* [The task]: Return the lines of the data below exactly. Start at the first and end with the line containing "общие элементы управления".

* [Saved entries]:
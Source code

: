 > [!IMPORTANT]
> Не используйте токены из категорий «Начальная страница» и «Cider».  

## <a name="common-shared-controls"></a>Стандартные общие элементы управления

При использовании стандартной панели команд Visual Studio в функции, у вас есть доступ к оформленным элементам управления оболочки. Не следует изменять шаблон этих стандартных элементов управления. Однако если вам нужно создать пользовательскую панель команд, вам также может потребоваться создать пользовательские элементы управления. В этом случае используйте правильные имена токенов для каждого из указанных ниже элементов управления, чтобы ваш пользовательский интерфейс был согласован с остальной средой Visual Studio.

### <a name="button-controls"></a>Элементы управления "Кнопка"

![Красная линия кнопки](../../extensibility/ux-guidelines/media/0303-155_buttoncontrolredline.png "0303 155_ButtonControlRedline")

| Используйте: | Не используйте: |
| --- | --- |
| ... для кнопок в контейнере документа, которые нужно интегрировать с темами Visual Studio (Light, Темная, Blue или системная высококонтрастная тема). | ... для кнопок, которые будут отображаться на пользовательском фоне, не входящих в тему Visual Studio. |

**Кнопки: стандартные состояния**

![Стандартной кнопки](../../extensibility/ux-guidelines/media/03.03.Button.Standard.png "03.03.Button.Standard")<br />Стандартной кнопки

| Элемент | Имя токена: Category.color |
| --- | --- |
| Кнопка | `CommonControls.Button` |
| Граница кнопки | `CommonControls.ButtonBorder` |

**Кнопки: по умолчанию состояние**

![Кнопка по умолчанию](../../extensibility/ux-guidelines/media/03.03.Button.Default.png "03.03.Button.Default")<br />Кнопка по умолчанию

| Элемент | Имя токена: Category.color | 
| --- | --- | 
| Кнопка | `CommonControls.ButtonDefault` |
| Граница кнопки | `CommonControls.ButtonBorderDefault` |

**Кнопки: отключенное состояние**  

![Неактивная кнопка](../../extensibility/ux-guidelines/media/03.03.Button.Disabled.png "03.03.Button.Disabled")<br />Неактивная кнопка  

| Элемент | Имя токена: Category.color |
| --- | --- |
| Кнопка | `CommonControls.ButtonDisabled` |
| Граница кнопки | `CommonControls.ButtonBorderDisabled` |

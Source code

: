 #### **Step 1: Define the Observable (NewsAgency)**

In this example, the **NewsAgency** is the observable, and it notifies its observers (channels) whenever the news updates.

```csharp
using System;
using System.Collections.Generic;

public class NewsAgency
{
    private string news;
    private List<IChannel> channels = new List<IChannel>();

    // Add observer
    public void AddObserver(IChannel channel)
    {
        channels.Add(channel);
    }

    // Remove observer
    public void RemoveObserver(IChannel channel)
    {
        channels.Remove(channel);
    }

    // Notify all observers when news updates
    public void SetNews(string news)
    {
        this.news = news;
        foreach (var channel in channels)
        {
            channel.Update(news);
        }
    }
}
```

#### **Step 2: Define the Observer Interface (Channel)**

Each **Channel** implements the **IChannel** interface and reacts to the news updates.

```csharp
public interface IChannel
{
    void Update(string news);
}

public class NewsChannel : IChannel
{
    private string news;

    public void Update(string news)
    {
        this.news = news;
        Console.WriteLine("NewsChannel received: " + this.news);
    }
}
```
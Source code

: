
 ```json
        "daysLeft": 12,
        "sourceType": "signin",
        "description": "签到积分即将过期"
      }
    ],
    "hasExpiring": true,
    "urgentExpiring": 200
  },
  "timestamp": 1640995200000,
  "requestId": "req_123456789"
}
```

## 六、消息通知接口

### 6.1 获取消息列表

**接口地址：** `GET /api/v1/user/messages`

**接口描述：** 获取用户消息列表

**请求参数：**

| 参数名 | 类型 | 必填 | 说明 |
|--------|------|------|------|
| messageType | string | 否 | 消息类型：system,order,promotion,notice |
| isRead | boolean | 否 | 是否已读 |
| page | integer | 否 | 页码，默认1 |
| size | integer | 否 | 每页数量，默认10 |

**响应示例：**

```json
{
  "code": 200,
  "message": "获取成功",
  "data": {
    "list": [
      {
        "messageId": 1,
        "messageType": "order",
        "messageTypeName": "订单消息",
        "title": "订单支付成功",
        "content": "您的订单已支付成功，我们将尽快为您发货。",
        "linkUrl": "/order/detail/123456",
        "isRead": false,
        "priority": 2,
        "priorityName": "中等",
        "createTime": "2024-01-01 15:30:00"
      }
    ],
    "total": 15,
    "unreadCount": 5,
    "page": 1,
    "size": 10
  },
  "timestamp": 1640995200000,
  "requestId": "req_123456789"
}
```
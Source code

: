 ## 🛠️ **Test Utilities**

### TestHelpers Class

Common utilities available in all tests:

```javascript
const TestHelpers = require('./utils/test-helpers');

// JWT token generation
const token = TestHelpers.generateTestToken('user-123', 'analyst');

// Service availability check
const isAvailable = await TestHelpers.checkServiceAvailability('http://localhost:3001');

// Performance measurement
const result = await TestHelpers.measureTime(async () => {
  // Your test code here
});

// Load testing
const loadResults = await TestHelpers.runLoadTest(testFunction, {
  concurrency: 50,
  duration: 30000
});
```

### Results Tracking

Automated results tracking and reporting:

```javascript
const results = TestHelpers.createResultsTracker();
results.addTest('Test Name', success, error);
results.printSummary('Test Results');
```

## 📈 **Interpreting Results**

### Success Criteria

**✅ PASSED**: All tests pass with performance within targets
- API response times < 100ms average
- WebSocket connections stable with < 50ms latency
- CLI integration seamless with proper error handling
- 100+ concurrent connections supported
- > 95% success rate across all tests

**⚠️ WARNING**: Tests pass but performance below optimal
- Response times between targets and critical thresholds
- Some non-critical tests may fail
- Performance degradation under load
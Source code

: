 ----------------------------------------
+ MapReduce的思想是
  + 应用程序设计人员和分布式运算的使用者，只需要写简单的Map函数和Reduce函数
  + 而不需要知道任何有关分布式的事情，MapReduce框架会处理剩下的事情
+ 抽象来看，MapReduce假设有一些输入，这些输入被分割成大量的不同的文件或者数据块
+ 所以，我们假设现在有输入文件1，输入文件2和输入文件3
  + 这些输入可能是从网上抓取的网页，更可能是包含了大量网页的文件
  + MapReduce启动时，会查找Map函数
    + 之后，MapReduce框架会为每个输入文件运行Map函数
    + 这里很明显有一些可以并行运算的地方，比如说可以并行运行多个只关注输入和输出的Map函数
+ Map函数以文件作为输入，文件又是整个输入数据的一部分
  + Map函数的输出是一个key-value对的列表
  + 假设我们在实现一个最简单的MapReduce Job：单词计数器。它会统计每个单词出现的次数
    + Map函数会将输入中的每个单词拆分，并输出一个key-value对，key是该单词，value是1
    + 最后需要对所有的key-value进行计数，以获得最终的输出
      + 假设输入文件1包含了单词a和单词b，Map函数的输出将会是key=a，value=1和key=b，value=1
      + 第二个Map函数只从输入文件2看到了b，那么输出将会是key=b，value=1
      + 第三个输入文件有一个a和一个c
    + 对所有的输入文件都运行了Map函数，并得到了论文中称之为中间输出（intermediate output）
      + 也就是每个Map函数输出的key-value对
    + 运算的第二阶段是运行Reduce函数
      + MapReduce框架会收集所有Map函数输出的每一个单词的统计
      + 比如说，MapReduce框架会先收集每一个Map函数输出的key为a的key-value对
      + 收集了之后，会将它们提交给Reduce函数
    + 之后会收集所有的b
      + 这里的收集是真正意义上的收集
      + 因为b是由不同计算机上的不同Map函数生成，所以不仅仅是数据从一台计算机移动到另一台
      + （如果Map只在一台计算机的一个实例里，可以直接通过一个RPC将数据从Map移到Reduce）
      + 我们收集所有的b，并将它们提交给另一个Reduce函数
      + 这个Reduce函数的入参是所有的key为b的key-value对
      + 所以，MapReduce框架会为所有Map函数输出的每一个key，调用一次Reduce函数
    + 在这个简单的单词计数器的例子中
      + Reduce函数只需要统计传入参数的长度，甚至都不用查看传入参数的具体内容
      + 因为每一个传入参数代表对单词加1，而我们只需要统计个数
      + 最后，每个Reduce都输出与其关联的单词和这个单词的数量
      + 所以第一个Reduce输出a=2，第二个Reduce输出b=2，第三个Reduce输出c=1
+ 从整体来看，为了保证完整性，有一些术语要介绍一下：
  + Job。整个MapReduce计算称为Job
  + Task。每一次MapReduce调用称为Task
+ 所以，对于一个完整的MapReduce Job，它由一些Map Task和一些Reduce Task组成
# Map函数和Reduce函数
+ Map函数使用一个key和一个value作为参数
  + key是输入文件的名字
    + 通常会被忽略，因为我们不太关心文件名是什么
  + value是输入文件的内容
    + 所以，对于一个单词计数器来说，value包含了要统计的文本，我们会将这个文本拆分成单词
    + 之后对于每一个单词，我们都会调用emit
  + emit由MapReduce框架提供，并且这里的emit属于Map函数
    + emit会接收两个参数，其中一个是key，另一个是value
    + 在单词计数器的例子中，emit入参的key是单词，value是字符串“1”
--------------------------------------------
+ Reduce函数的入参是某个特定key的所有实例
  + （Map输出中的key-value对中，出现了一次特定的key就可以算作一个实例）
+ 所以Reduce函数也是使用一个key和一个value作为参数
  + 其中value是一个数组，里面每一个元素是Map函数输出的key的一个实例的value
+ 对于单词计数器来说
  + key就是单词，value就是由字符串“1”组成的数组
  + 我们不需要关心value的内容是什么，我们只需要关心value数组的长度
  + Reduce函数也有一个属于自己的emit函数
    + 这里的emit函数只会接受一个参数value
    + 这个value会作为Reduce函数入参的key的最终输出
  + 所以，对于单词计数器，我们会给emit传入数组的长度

* [Completed task]:
Source code

: > [!IMPORTANT]
> Не используйте токены из категорий «Начальная страница» и «Cider».  

## <a name="common-shared-controls"></a>Стандартные общие элементы управления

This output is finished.